The determination of the punishment in a specific case depends on the type of crime, the type of harm, the existence of enhancement provisions, the existence of multiplier provisions and the existence of civil remedies.

As a rule, each type of crime has a range of punishments. In California, for example, access to defraud can be treated as a felony, involving punishment of up to three years and a fine of up to $10,000, or as a misdemeanor punishable by a fine of up to $5,000 and up to one year in jail.FN40

A number of statutes have graduated punishments based on the degree of harm to the victim of the crime. Iowa provides for five degrees of computer damage and five degrees of computer theft. The punishments are correlated with that state's classification of misdemeanors and felonies. For example, computer damage in the first degree is classified as a class C felony. Computer damage in the fifth degree, involving the least damage, is classified as a simple misdemeanor.FN41

Enhancement provisions increase the penalty of a computer crime where certain preconditions are satisfied. Missouri and Nevada,FN42 increase the penalty for a computer crime when the victim is one of a specified category of victims.FN43 Missouri's law enhances punishment if there is "an interruption or impairment of a governmental operation or of public communication, transportation, or supply of water, gas, electricity or other essential public services."FN44 If one of these conditions is proven, the penalty is changed from a class A misdemeanor to a class C felony. The practical result of that change is a difference in the sentence range from one year in county jail for a misdemeanor to several years for a class C felony.

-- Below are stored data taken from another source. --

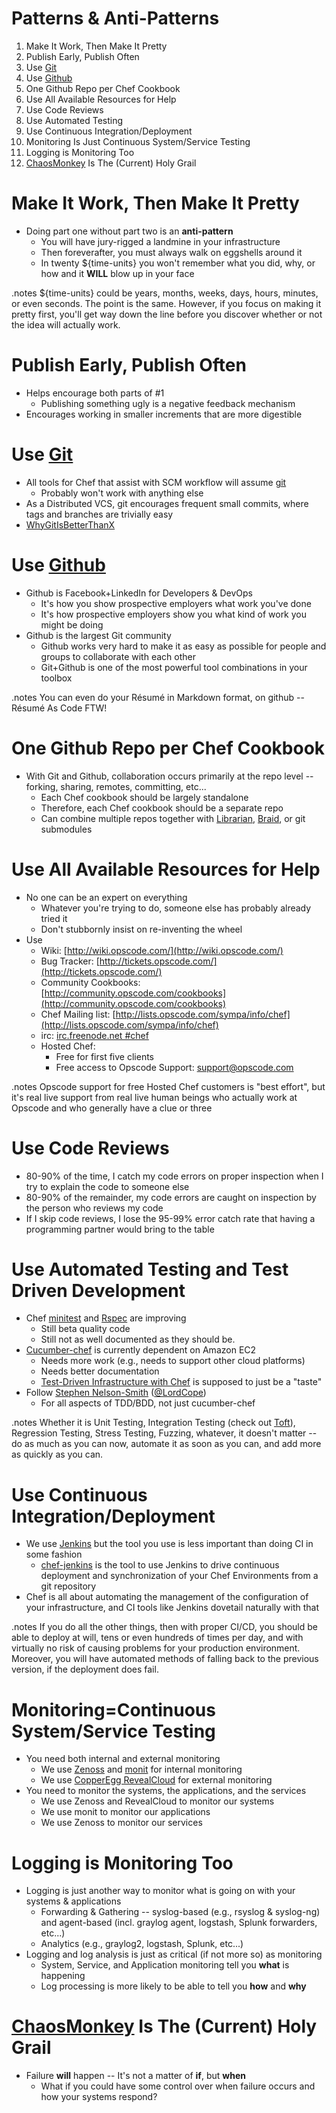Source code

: # Patterns & Anti-Patterns

1. Make It Work, Then Make It Pretty
1. Publish Early, Publish Often
1. Use [Git](http://git-scm.com/)
1. Use [Github](https://github.com/)
1. One Github Repo per Chef Cookbook
1. Use All Available Resources for Help
1. Use Code Reviews
1. Use Automated Testing
1. Use Continuous Integration/Deployment
1. Monitoring Is Just Continuous System/Service Testing
1. Logging is Monitoring Too
1. [ChaosMonkey](http://www.readwriteweb.com/cloud/2010/12/chaos-monkey-how-netflix-uses.php) Is The (Current) Holy Grail

# Make It Work, Then Make It Pretty

* Doing part one without part two is an __anti-pattern__
    + You will have jury-rigged a landmine in your infrastructure
    + Then foreverafter, you must always walk on eggshells around it
    + In twenty ${time-units} you won't remember what you did, why, or how and it __WILL__ blow up in your face

.notes ${time-units} could be years, months, weeks, days, hours, minutes,
or even seconds.  The point is the same.  However, if you focus on making
it pretty first, you'll get way down the line before you discover whether
or not the idea will actually work.

# Publish Early, Publish Often

* Helps encourage both parts of #1
    + Publishing something ugly is a negative feedback mechanism
* Encourages working in smaller increments that are more digestible

# Use [Git](http://git-scm.com/)

* All tools for Chef that assist with SCM workflow will assume [git](http://git-scm.com/)
    + Probably won't work with anything else
* As a Distributed VCS, git encourages frequent small commits, where tags and branches are trivially easy
* [WhyGitIsBetterThanX](http://whygitisbetterthanx.com/)

# Use [Github](https://github.com/)

* Github is Facebook+LinkedIn for Developers & DevOps
    + It's how you show prospective employers what work you've done
    + It's how prospective employers show you what kind of work you might be doing
* Github is the largest Git community
    + Github works very hard to make it as easy as possible for people and groups to collaborate with each other
    + Git+Github is one of the most powerful tool combinations in your toolbox

.notes You can even do your Résumé in Markdown format, on github -- Résumé As Code FTW!

# One Github Repo per Chef Cookbook

* With Git and Github, collaboration occurs primarily at the repo level -- forking, sharing, remotes, committing, etc...
    + Each Chef cookbook should be largely standalone
    + Therefore, each Chef cookbook should be a separate repo
    + Can combine multiple repos together with [Librarian](https://github.com/applicationsonline/librarian), [Braid](https://github.com/evilchelu/braid/wiki), or git submodules

# Use All Available Resources for Help

* No one can be an expert on everything
    + Whatever you're trying to do, someone else has probably already tried it
    + Don't stubbornly insist on re-inventing the wheel
* Use
    + Wiki: [http://wiki.opscode.com/](http://wiki.opscode.com/)
    + Bug Tracker: [http://tickets.opscode.com/](http://tickets.opscode.com/)
    + Community Cookbooks: [http://community.opscode.com/cookbooks](http://community.opscode.com/cookbooks)
    + Chef Mailing list: [http://lists.opscode.com/sympa/info/chef](http://lists.opscode.com/sympa/info/chef)
    + irc: [irc.freenode.net #chef](irc://irc.freenode.net/chef)
    + Hosted Chef:
        - Free for first five clients
        - Free access to Opscode Support: support@opscode.com

.notes Opscode support for free Hosted Chef customers is "best effort", but
it's real live support from real live human beings who actually work at
Opscode and who generally have a clue or three

# Use Code Reviews

* 80-90% of the time, I catch my code errors on proper inspection when I try to explain the code to someone else
* 80-90% of the remainder, my code errors are caught on inspection by the person who reviews my code
* If I skip code reviews, I lose the 95-99% error catch rate that having a programming partner would bring to the table

# Use Automated Testing and Test Driven Development

* Chef [minitest](https://github.com/seattlerb/minitest) and [Rspec](https://github.com/acrmp/chefspec) are improving
    + Still beta quality code
    + Still not as well documented as they should be.
* [Cucumber-chef](https://github.com/Atalanta/cucumber-chef) is currently dependent on Amazon EC2
    + Needs more work (e.g., needs to support other cloud platforms)
    + Needs better documentation
	- [Test-Driven Infrastructure with Chef](http://shop.oreilly.com/product/0636920020042.do) is supposed to just be a "taste"
* Follow [Stephen Nelson-Smith](http://www.atalanta-systems.com/people.html) ([@LordCope](https://twitter.com/#!/LordCope))
    + For all aspects of TDD/BDD, not just cucumber-chef

.notes Whether it is Unit Testing, Integration Testing (check out
[Toft](https://github.com/exceedhl/toft)), Regression Testing,
Stress Testing, Fuzzing, whatever, it doesn't matter -- do as much
as you can now, automate it as soon as you can, and add more as
quickly as you can.

# Use Continuous Integration/Deployment

* We use [Jenkins](http://jenkins-ci.org/) but the tool you use is less important than doing CI in some fashion
    + [chef-jenkins](https://github.com/adamhjk/chef-jenkins) is the tool to use Jenkins to drive continuous deployment and synchronization of your Chef Environments from a git repository
* Chef is all about automating the management of the configuration of your infrastructure, and CI tools like Jenkins dovetail naturally with that

.notes If you do all the other things, then with proper CI/CD, you should
be able to deploy at will, tens or even hundreds of times per day,
and with virtually no risk of causing problems for your production
environment.  Moreover, you will have automated methods of falling
back to the previous version, if the deployment does fail.

# Monitoring=Continuous System/Service Testing

* You need both internal and external monitoring
    + We use [Zenoss](http://community.zenoss.org/) and
      [monit](http://mmonit.com/monit/) for internal monitoring
    + We use [CopperEgg RevealCloud](http://www.copperegg.com/product/revealcloud)
      for external monitoring
* You need to monitor the systems, the applications, and the services
    + We use Zenoss and RevealCloud to monitor our systems
    + We use monit to monitor our applications
    + We use Zenoss to monitor our services

# Logging is Monitoring Too

* Logging is just another way to monitor what is going on with your systems & applications
    + Forwarding & Gathering  -- syslog-based (e.g., rsyslog & syslog-ng) and agent-based (incl. graylog agent, logstash, Splunk forwarders, etc...)
    + Analytics (e.g., graylog2, logstash, Splunk, etc...)
* Logging and log analysis is just as critical (if not more so) as monitoring
    + System, Service, and Application monitoring tell you __what__ is happening
    + Log processing is more likely to be able to tell you __how__ and __why__

# [ChaosMonkey](http://www.readwriteweb.com/cloud/2010/12/chaos-monkey-how-netflix-uses.php) Is The (Current) Holy Grail

* Failure __will__ happen -- It's not a matter of __if__, but __when__
    + What if you could have some control over when failure occurs and how
your systems respond?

Since the first computer crime bill was proposed in the U. S. Senate, the idea of deterring large thefts by even larger fines has been one goal of computer crime laws. Montana's statutes provide that one convicted of unlawful use of a computer "shall be fined not more than 2-½ times the value of the property used, altered, destroyed or obtained".FN45 Connecticut provides that if someone is convicted of computer crime involving a gain of money or other property, the court can order that the criminal repay double the amount of his or her gain to the victim instead of a fine to the court.FN46

Cumulative Supplement

Cases:

Two-level enhancement for unduly influencing a minor under age sixteen to engage in prohibited sexual conduct was not available after conviction of attempting via the internet to persuade a minor to engage in sexual activity and traveling in interstate commerce for purpose of engaging in sexual activity with minor where victim was an undercover law enforcement officer representing himself to be a child under age of sixteen, and not an actual minor; undercover officer was not persuaded in thought or deed, and thus was not unduly influenced. U.S.S.G. § 2A3.2(b)(2)(B), 18 U.S.C.A. U.S. v. Chriswell, 401 F.3d 459 (6th Cir. 2005); West's Key Number Digest, Sentencing and Punishment 703.

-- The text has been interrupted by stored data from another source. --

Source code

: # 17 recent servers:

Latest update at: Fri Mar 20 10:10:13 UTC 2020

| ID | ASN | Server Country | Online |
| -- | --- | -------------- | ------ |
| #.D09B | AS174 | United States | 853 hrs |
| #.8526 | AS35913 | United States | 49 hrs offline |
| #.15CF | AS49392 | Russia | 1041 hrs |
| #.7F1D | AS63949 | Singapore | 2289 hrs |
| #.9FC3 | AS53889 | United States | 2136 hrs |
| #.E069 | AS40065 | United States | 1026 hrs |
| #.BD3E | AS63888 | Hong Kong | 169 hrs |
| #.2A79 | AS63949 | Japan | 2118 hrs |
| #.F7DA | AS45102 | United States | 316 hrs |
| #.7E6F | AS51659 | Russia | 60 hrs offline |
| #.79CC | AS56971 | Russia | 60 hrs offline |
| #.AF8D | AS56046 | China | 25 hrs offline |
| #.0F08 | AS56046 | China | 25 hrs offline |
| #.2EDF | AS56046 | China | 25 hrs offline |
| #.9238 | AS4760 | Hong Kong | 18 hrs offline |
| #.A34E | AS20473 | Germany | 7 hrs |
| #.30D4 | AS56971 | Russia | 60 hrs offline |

Finding that defendant who, after corresponding for nearly two weeks with undercover officer over the internet and describing in graphic detail his purported sexual encounters with young children, had traveled from Pennsylvania to Wyoming on promise by undercover officer to provide him with child under age of 12 had actually intended to engage in sexual act with such a child and had not, as claimed by defendant, been engaged in mere role playing, did not rise to level of clear error, so as to support application of cross-referencing provision of sentencing guideline, given that defendant, at time of his arrest, was in possession of gift bags containing stuffed animals, as well as lubricant and various sexual paraphernalia, and had left behind him in Pennsylvania his computer laden with numerous pornographic images of prepubescent children and infants. U.S.S.G. § 2A3.2(c)(1), 18 U.S.C.A. U.S. v. Graham, 413 F.3d 1211 (10th Cir. 2005), cert. denied, 2005 WL 2922646 (U.S. 2005); West's Key Number Digest, Sentencing and Punishment 653(2).